About this task
Reply with one number, the count of lines below that contain the string "Sainte".
_ _ _
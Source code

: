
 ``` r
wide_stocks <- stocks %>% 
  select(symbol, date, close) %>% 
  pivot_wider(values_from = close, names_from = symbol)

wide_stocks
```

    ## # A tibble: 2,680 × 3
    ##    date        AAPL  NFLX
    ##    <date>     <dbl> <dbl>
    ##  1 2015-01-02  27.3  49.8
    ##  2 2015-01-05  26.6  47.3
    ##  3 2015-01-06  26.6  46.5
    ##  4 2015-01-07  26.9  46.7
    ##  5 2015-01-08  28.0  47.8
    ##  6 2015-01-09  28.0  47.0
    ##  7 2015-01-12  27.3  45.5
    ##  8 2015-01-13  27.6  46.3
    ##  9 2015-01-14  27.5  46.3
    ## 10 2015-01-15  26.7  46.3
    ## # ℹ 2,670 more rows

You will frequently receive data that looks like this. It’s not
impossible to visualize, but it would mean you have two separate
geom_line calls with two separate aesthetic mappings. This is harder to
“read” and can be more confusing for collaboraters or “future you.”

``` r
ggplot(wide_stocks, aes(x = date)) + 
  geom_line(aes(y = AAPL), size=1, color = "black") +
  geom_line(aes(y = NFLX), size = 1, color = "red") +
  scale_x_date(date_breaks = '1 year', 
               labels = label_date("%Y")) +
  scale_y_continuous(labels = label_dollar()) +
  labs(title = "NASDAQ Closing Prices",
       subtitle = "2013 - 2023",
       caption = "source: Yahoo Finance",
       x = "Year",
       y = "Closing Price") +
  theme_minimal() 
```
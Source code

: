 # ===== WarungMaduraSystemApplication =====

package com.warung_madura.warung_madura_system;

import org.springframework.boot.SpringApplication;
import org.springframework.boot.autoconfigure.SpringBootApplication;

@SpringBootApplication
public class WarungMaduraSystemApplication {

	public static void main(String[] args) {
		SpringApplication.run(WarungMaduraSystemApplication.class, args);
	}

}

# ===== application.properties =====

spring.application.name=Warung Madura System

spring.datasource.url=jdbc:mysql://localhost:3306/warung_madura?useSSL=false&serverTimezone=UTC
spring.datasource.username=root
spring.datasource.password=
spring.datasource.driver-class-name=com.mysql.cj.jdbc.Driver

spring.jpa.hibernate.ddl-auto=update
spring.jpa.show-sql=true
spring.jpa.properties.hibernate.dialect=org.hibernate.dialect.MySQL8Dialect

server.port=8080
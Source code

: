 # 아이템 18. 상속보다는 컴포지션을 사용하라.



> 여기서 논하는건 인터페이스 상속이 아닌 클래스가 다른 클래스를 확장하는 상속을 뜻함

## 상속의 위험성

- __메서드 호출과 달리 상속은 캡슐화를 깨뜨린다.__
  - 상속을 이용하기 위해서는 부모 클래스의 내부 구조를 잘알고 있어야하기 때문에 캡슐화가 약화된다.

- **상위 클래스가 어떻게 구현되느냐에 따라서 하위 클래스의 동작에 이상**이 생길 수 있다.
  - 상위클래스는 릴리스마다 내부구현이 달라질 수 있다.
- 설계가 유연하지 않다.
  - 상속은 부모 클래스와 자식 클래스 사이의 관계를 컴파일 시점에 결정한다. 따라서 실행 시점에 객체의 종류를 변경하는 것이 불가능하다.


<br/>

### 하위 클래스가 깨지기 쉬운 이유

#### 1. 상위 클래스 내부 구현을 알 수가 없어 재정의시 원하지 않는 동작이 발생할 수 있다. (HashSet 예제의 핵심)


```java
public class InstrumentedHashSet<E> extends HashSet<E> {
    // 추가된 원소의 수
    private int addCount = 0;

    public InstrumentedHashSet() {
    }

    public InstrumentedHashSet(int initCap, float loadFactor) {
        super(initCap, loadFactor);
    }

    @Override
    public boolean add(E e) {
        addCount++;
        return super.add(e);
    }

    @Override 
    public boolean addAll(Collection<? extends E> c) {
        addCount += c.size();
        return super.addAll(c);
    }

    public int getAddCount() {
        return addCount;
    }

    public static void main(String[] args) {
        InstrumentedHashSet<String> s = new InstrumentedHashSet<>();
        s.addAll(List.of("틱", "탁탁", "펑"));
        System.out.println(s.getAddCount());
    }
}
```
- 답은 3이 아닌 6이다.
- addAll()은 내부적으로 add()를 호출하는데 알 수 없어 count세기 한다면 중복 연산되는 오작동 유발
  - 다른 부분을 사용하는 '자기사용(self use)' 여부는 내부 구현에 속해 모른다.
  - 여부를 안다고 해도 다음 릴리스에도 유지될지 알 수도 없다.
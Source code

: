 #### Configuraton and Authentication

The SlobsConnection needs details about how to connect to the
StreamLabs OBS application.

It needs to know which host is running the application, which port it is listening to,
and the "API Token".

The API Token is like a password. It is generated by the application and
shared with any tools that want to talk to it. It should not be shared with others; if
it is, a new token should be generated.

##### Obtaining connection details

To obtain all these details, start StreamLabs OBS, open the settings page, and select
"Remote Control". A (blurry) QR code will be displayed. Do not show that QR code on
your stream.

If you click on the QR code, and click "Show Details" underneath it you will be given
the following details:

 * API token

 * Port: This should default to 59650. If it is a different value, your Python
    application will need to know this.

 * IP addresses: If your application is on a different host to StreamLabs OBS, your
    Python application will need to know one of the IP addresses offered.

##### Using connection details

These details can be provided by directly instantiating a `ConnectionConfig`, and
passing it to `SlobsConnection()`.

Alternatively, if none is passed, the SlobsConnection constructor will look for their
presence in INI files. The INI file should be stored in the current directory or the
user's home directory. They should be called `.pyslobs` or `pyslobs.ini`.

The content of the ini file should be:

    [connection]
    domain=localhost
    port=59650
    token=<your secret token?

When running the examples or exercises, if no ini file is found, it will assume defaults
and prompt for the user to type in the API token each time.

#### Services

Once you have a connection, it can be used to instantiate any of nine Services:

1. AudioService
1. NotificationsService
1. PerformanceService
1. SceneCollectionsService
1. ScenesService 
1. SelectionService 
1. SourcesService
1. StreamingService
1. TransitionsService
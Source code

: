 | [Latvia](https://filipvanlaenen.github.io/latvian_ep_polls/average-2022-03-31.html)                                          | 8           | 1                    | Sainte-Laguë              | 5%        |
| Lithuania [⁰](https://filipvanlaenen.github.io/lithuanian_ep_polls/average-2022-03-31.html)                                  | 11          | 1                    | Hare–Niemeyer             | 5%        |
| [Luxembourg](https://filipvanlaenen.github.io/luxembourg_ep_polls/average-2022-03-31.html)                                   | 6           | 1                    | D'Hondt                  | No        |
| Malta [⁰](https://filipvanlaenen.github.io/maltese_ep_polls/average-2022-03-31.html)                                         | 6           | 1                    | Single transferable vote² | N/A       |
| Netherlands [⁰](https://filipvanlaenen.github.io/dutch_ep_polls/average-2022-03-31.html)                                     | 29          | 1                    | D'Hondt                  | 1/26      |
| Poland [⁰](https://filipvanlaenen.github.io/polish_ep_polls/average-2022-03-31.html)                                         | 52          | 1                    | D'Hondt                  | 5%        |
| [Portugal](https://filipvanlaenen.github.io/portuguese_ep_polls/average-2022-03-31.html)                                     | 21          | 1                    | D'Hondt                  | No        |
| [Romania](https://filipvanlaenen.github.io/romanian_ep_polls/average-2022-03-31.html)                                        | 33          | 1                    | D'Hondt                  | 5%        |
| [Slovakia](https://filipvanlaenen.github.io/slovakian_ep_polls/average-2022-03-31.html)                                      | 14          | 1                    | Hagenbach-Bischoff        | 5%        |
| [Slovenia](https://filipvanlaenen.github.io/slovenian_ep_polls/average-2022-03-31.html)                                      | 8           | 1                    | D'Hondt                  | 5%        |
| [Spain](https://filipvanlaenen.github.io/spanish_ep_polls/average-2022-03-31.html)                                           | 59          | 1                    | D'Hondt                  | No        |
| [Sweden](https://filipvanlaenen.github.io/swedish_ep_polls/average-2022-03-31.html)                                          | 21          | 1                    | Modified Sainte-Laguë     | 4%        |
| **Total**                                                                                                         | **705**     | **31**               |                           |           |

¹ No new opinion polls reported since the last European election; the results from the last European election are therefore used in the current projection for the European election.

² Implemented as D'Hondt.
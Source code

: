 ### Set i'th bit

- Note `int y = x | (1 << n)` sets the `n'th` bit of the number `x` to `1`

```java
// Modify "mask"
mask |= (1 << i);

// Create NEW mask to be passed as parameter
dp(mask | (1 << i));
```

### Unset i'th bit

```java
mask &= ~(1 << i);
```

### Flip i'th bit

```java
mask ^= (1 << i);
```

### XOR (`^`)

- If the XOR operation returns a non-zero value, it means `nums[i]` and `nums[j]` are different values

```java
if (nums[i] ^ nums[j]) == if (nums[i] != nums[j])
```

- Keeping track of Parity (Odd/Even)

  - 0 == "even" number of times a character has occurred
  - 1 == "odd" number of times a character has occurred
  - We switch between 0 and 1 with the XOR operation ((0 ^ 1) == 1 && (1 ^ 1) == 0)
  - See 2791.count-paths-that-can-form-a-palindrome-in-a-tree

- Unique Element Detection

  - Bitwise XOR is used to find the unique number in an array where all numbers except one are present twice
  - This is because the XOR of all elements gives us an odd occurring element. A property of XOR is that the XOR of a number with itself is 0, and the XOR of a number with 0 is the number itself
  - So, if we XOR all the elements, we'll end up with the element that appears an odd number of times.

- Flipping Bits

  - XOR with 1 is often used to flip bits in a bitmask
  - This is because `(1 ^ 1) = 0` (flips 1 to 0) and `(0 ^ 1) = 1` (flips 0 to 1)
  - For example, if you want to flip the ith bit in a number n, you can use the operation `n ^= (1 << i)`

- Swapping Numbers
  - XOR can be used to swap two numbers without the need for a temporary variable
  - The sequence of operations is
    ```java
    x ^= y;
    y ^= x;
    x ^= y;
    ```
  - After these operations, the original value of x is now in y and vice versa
_ _ _
Your solution
2